__ASSIGNMENT__: The result should be a full, exact repeat of the entries, free of pictures.

EXERCISE INPUT: Begin

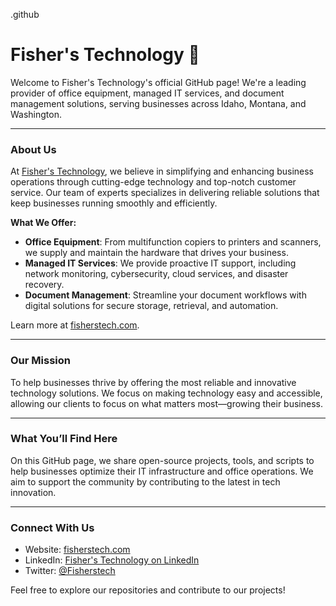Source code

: .github
# Fisher's Technology 🚀

Welcome to Fisher's Technology's official GitHub page! We're a leading provider of office equipment, managed IT services, and document management solutions, serving businesses across Idaho, Montana, and Washington.

---

### About Us

At [Fisher's Technology](https://www.fisherstech.com), we believe in simplifying and enhancing business operations through cutting-edge technology and top-notch customer service. Our team of experts specializes in delivering reliable solutions that keep businesses running smoothly and efficiently.

**What We Offer:**

- **Office Equipment**: From multifunction copiers to printers and scanners, we supply and maintain the hardware that drives your business.
- **Managed IT Services**: We provide proactive IT support, including network monitoring, cybersecurity, cloud services, and disaster recovery.
- **Document Management**: Streamline your document workflows with digital solutions for secure storage, retrieval, and automation.

Learn more at [fisherstech.com](https://www.fisherstech.com).

---

### Our Mission

To help businesses thrive by offering the most reliable and innovative technology solutions. We focus on making technology easy and accessible, allowing our clients to focus on what matters most—growing their business.

---

### What You’ll Find Here

On this GitHub page, we share open-source projects, tools, and scripts to help businesses optimize their IT infrastructure and office operations. We aim to support the community by contributing to the latest in tech innovation.

---

### Connect With Us

- Website: [fisherstech.com](https://www.fisherstech.com)
- LinkedIn: [Fisher's Technology on LinkedIn](https://www.linkedin.com/company/fishers-technology)
- Twitter: [@Fisherstech](https://twitter.com/Fisherstech)

Feel free to explore our repositories and contribute to our projects!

EXERCISE INPUT: End

__OUTPUT BELOW__:
Source code

: .github
# Fisher's Technology 🚀

Welcome to Fisher's Technology's official GitHub page! We're a leading provider of office equipment, managed IT services, and document management solutions, serving businesses across Idaho, Montana, and Washington.

---

### About Us

At [Fisher's Technology](https://www.fisherstech.com), we believe in simplifying and enhancing business operations through cutting-edge technology and top-notch customer service. Our team of experts specializes in delivering reliable solutions that keep businesses running smoothly and efficiently.

**What We Offer:**

- **Office Equipment**: From multifunction copiers to printers and scanners, we supply and maintain the hardware that drives your business.
- **Managed IT Services**: We provide proactive IT support, including network monitoring, cybersecurity, cloud services, and disaster recovery.
- **Document Management**: Streamline your document workflows with digital solutions for secure storage, retrieval, and automation.

Learn more at [fisherstech.com](https://www.fisherstech.com).

---

### Our Mission

To help businesses thrive by offering the most reliable and innovative technology solutions. We focus on making technology easy and accessible, allowing our clients to focus on what matters most—growing their business.

---

### What You’ll Find Here

On this GitHub page, we share open-source projects, tools, and scripts to help businesses optimize their IT infrastructure and office operations. We aim to support the community by contributing to the latest in tech innovation.

---

### Connect With Us

- Website: [fisherstech.com](https://www.fisherstech.com)
- LinkedIn: [Fisher's Technology on LinkedIn](https://www.linkedin.com/company/fishers-technology)
- Twitter: [@Fisherstech](https://twitter.com/Fisherstech)

Feel free to explore our repositories and contribute to our projects!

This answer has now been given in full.